++++ Dataset extract

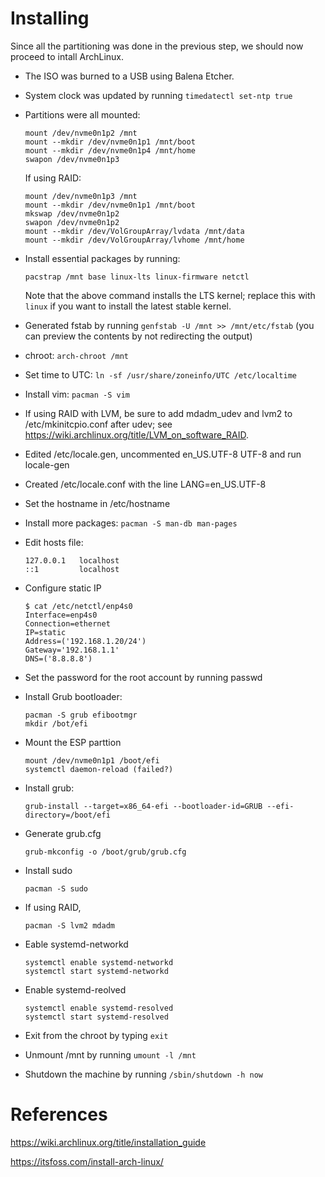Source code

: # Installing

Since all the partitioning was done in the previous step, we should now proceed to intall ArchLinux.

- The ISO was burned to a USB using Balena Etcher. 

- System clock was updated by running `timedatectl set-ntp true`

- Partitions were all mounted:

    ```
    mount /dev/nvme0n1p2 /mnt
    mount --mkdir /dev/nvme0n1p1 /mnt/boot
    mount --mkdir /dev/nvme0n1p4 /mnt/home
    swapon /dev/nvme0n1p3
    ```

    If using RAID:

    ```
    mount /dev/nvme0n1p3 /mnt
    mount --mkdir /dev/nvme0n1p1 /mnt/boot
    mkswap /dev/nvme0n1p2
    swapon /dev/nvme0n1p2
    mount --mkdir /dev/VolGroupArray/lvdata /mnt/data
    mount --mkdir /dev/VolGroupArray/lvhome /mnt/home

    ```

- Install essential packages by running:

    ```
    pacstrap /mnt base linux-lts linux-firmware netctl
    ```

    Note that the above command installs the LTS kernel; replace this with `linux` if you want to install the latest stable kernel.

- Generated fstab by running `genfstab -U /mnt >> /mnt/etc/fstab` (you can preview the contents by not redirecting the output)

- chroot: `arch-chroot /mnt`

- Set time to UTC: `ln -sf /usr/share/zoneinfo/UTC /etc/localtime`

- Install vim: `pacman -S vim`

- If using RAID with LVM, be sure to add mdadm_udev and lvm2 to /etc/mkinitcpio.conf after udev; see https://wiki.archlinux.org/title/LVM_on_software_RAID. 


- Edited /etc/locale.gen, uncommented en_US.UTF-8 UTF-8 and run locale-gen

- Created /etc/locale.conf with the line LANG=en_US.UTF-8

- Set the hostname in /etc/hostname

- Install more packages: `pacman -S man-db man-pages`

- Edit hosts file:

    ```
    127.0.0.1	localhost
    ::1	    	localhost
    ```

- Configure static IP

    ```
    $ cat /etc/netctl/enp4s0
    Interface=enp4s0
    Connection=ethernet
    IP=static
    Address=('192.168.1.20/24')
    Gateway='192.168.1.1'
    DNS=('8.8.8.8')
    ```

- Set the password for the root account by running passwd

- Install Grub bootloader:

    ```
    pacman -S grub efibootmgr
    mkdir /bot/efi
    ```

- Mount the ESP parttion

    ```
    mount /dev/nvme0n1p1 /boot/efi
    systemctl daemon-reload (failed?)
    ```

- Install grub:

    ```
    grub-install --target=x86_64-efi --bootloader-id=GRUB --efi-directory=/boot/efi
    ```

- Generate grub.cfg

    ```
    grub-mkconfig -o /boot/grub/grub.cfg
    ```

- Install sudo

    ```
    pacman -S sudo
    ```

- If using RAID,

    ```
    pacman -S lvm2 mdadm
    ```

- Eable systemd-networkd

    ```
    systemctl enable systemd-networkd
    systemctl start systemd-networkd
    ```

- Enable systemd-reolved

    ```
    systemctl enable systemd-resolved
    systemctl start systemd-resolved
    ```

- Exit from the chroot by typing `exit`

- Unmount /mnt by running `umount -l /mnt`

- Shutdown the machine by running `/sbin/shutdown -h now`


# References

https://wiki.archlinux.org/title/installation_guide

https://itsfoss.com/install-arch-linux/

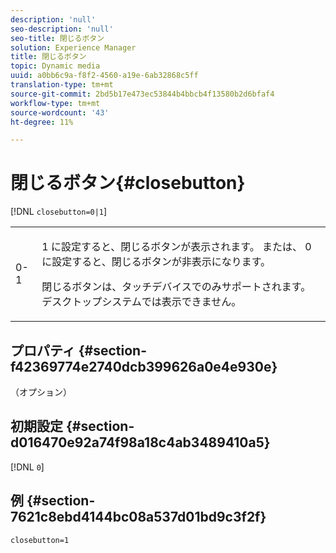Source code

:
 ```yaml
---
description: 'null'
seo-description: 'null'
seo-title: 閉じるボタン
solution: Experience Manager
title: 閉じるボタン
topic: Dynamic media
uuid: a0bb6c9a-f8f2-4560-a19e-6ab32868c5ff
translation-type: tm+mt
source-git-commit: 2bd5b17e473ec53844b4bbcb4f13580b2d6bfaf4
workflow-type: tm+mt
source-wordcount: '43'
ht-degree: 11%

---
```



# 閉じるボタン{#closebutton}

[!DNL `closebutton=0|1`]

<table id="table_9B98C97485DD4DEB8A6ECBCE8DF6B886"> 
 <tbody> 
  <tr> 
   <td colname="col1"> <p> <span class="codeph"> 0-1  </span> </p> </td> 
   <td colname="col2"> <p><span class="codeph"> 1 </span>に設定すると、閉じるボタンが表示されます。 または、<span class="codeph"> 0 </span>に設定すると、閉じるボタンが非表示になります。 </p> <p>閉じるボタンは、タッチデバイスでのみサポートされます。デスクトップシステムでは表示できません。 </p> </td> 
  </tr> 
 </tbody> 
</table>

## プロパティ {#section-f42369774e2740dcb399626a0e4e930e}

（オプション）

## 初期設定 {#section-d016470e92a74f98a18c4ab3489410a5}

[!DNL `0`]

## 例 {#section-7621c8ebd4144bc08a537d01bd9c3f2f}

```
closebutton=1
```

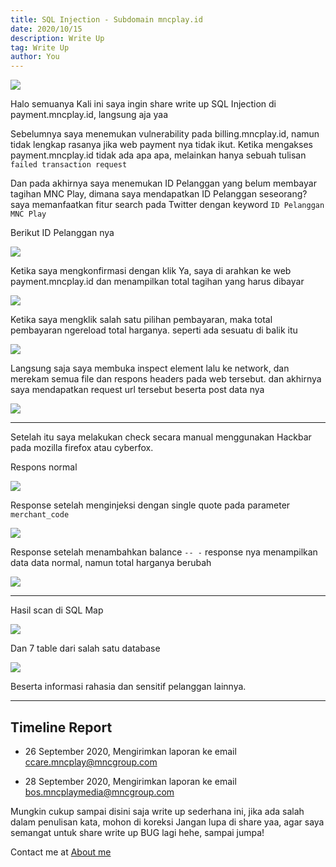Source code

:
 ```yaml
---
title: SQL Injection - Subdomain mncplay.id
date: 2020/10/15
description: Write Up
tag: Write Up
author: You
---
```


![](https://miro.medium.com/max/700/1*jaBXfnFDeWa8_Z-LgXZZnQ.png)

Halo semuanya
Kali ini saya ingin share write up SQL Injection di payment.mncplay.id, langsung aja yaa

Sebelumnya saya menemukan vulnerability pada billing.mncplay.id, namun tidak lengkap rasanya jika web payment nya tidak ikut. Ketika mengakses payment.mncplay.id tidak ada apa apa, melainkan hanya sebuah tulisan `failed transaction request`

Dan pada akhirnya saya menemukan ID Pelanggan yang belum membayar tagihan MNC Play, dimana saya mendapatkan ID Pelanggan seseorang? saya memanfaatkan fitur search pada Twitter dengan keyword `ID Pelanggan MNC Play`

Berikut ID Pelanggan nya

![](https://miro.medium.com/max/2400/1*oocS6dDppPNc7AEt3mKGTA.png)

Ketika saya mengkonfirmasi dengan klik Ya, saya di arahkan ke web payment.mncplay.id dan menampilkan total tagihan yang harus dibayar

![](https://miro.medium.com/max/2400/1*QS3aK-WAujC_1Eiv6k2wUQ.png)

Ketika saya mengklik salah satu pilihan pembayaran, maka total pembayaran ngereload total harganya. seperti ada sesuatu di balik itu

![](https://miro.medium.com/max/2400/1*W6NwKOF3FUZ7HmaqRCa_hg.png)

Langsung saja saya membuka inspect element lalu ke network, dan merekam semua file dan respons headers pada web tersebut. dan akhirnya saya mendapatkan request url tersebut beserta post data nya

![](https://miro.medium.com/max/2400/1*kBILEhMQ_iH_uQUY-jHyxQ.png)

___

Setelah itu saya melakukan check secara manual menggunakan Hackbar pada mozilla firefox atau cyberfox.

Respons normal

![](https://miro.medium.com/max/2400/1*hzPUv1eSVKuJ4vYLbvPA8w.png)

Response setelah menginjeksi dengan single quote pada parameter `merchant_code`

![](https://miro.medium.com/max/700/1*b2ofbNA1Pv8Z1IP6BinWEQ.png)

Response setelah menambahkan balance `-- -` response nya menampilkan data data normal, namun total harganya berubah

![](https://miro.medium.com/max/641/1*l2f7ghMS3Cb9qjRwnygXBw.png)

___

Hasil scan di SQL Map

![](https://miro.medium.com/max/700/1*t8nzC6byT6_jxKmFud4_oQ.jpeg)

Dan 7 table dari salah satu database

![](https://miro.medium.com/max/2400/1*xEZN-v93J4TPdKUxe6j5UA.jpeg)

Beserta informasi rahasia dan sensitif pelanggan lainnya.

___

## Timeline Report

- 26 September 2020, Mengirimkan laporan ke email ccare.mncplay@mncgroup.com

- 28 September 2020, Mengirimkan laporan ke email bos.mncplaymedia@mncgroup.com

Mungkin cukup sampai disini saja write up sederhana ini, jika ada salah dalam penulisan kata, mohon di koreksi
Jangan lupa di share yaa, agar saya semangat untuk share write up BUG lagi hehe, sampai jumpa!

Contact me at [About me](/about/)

++++++++
++++ Dataset extract

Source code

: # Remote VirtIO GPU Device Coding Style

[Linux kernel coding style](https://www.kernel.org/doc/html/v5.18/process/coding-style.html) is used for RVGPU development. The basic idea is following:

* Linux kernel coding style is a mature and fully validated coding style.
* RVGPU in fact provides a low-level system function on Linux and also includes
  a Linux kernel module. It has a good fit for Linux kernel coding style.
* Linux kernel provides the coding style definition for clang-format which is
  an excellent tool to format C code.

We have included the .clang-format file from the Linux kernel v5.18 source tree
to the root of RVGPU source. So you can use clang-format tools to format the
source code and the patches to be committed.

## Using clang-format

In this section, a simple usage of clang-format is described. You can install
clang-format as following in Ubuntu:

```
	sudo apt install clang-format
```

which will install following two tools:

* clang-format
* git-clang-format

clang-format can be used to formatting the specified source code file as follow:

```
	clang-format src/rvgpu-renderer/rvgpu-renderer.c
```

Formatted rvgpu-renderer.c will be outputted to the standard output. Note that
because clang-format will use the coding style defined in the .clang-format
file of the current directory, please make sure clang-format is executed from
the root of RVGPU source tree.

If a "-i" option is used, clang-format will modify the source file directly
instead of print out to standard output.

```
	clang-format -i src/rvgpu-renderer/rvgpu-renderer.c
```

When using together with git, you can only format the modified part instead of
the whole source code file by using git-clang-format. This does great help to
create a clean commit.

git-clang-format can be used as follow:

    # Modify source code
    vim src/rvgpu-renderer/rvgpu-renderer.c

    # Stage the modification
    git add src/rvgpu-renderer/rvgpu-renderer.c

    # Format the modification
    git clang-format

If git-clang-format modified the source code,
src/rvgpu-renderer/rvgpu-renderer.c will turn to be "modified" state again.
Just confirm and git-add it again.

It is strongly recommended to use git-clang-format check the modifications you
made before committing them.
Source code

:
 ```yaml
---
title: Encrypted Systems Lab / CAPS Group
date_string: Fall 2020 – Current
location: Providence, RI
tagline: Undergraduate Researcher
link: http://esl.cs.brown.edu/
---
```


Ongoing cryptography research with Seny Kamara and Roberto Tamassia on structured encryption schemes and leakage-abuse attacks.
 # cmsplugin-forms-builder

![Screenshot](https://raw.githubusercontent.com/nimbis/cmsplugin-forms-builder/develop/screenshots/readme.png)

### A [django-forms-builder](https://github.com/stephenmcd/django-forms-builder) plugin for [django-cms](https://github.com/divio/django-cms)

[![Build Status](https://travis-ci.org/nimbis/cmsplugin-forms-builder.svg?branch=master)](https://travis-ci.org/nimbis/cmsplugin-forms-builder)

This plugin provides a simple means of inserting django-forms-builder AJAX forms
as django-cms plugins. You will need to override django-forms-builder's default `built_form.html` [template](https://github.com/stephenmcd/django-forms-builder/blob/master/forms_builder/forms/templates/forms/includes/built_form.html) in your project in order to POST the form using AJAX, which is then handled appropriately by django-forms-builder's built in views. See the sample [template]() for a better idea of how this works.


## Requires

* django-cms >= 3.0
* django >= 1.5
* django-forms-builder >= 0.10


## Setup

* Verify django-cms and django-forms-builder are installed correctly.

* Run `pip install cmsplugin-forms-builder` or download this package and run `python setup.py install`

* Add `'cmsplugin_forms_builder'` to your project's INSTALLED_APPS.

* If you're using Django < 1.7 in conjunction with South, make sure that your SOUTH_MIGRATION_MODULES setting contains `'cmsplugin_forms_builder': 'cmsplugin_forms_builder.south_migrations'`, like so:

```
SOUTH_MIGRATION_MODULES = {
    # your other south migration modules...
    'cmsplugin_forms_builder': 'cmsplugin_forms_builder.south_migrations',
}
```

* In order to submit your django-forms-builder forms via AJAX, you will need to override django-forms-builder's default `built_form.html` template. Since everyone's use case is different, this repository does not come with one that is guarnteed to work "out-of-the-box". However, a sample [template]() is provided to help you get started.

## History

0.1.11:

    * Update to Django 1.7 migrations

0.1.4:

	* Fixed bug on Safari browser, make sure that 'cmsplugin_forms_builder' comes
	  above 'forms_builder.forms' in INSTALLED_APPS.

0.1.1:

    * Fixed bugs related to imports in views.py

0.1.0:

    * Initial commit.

++++++++

# Work instruction
Give back the records above exactly, limited to the lines between the one holding "Dan pada akhirnya" and the one holding "Response setelah menginjeksi", inclusive.

# Exercise answer
Dan pada akhirnya saya menemukan ID Pelanggan yang belum membayar tagihan MNC Play, dimana saya mendapatkan ID Pelanggan seseorang? saya memanfaatkan fitur search pada Twitter dengan keyword `ID Pelanggan MNC Play`

Berikut ID Pelanggan nya

![](https://miro.medium.com/max/2400/1*oocS6dDppPNc7AEt3mKGTA.png)

Ketika saya mengkonfirmasi dengan klik Ya, saya di arahkan ke web payment.mncplay.id dan menampilkan total tagihan yang harus dibayar

![](https://miro.medium.com/max/2400/1*QS3aK-WAujC_1Eiv6k2wUQ.png)

Ketika saya mengklik salah satu pilihan pembayaran, maka total pembayaran ngereload total harganya. seperti ada sesuatu di balik itu

![](https://miro.medium.com/max/2400/1*W6NwKOF3FUZ7HmaqRCa_hg.png)

Langsung saja saya membuka inspect element lalu ke network, dan merekam semua file dan respons headers pada web tersebut. dan akhirnya saya mendapatkan request url tersebut beserta post data nya

![](https://miro.medium.com/max/2400/1*kBILEhMQ_iH_uQUY-jHyxQ.png)

___

Setelah itu saya melakukan check secara manual menggunakan Hackbar pada mozilla firefox atau cyberfox.

Respons normal

![](https://miro.medium.com/max/2400/1*hzPUv1eSVKuJ4vYLbvPA8w.png)

Response setelah menginjeksi dengan single quote pada parameter `merchant_code`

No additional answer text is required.